YOUR GOAL: Once you find the line containing "ロボットは下記のaからdの一連の流れにより，" in the data below, copy it and each following line exactly, up to and including the line containing "次に「条件」と「行動」を抽出する．", and nothing else.

Collected data:
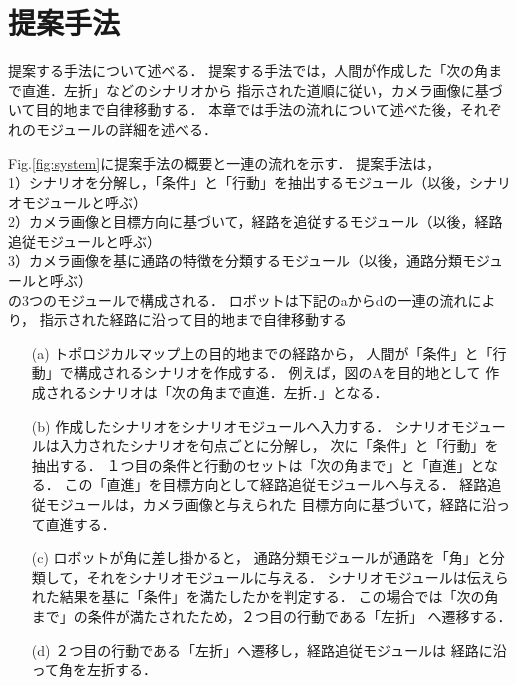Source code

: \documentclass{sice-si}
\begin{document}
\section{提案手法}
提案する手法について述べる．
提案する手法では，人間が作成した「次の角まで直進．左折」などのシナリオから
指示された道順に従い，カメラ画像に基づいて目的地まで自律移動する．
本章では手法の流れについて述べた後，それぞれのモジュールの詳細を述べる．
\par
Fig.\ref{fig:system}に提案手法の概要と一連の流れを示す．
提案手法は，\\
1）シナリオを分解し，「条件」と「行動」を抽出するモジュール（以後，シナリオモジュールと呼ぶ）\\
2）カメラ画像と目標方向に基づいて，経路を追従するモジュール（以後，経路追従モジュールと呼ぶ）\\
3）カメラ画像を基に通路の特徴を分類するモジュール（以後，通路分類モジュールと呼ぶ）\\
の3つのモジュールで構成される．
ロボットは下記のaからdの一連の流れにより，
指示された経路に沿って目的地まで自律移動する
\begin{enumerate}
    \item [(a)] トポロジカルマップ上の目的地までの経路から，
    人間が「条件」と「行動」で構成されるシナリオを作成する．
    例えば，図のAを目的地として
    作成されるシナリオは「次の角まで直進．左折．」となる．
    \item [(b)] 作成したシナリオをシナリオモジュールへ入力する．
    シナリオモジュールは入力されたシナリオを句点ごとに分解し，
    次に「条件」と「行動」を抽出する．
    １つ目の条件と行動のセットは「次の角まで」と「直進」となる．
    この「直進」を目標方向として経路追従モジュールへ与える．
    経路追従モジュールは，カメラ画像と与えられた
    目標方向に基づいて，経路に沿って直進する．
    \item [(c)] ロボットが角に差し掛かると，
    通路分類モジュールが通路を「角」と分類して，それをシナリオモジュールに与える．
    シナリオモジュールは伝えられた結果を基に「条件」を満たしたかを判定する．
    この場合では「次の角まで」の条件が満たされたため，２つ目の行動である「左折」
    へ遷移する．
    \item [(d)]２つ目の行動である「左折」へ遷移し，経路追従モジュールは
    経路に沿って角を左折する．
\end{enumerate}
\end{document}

OUTPUT OF THE EXERCISE:
ロボットは下記のaからdの一連の流れにより，
指示された経路に沿って目的地まで自律移動する
\begin{enumerate}
    \item [(a)] トポロジカルマップ上の目的地までの経路から，
    人間が「条件」と「行動」で構成されるシナリオを作成する．
    例えば，図のAを目的地として
    作成されるシナリオは「次の角まで直進．左折．」となる．
    \item [(b)] 作成したシナリオをシナリオモジュールへ入力する．
    シナリオモジュールは入力されたシナリオを句点ごとに分解し，
    次に「条件」と「行動」を抽出する．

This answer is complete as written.